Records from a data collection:
******
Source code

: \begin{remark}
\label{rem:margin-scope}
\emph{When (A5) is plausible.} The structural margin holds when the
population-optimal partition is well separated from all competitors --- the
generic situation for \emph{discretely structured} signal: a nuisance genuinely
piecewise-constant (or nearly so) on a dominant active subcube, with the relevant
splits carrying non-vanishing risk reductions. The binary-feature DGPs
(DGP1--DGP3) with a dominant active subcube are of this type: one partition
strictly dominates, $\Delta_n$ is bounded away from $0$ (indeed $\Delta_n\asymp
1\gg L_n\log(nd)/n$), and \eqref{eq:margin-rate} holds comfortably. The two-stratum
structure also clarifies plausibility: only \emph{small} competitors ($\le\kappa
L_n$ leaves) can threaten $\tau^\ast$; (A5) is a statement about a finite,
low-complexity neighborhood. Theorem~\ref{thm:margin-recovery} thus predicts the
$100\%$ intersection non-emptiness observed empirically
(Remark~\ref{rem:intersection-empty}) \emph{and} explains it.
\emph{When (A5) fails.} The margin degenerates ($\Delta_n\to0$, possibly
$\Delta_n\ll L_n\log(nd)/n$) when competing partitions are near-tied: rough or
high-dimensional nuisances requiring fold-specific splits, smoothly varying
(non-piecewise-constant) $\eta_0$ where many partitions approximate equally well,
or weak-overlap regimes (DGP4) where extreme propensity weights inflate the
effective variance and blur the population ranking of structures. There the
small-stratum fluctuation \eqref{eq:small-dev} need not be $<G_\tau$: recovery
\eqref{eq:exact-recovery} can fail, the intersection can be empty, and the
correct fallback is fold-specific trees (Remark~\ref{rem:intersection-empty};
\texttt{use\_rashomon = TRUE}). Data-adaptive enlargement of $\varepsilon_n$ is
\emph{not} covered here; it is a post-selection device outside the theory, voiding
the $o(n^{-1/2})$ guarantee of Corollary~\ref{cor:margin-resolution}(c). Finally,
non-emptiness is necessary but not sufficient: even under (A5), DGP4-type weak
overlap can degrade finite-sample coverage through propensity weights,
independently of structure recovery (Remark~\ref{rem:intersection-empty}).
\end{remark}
******
- [WHAT YOU HAVE TO DO]:
Please retype every entry above exactly as it stands.

- [TASK RESPONSE]:
Source code

: \begin{remark}
\label{rem:margin-scope}
\emph{When (A5) is plausible.} The structural margin holds when the
population-optimal partition is well separated from all competitors --- the
generic situation for \emph{discretely structured} signal: a nuisance genuinely
piecewise-constant (or nearly so) on a dominant active subcube, with the relevant
splits carrying non-vanishing risk reductions. The binary-feature DGPs
(DGP1--DGP3) with a dominant active subcube are of this type: one partition
strictly dominates, $\Delta_n$ is bounded away from $0$ (indeed $\Delta_n\asymp
1\gg L_n\log(nd)/n$), and \eqref{eq:margin-rate} holds comfortably. The two-stratum
structure also clarifies plausibility: only \emph{small} competitors ($\le\kappa
L_n$ leaves) can threaten $\tau^\ast$; (A5) is a statement about a finite,
low-complexity neighborhood. Theorem~\ref{thm:margin-recovery} thus predicts the
$100\%$ intersection non-emptiness observed empirically
(Remark~\ref{rem:intersection-empty}) \emph{and} explains it.
\emph{When (A5) fails.} The margin degenerates ($\Delta_n\to0$, possibly
$\Delta_n\ll L_n\log(nd)/n$) when competing partitions are near-tied: rough or
high-dimensional nuisances requiring fold-specific splits, smoothly varying
(non-piecewise-constant) $\eta_0$ where many partitions approximate equally well,
or weak-overlap regimes (DGP4) where extreme propensity weights inflate the
effective variance and blur the population ranking of structures. There the
small-stratum fluctuation \eqref{eq:small-dev} need not be $<G_\tau$: recovery
\eqref{eq:exact-recovery} can fail, the intersection can be empty, and the
correct fallback is fold-specific trees (Remark~\ref{rem:intersection-empty};
\texttt{use\_rashomon = TRUE}). Data-adaptive enlargement of $\varepsilon_n$ is
\emph{not} covered here; it is a post-selection device outside the theory, voiding
the $o(n^{-1/2})$ guarantee of Corollary~\ref{cor:margin-resolution}(c). Finally,
non-emptiness is necessary but not sufficient: even under (A5), DGP4-type weak
overlap can degrade finite-sample coverage through propensity weights,
independently of structure recovery (Remark~\ref{rem:intersection-empty}).
\end{remark}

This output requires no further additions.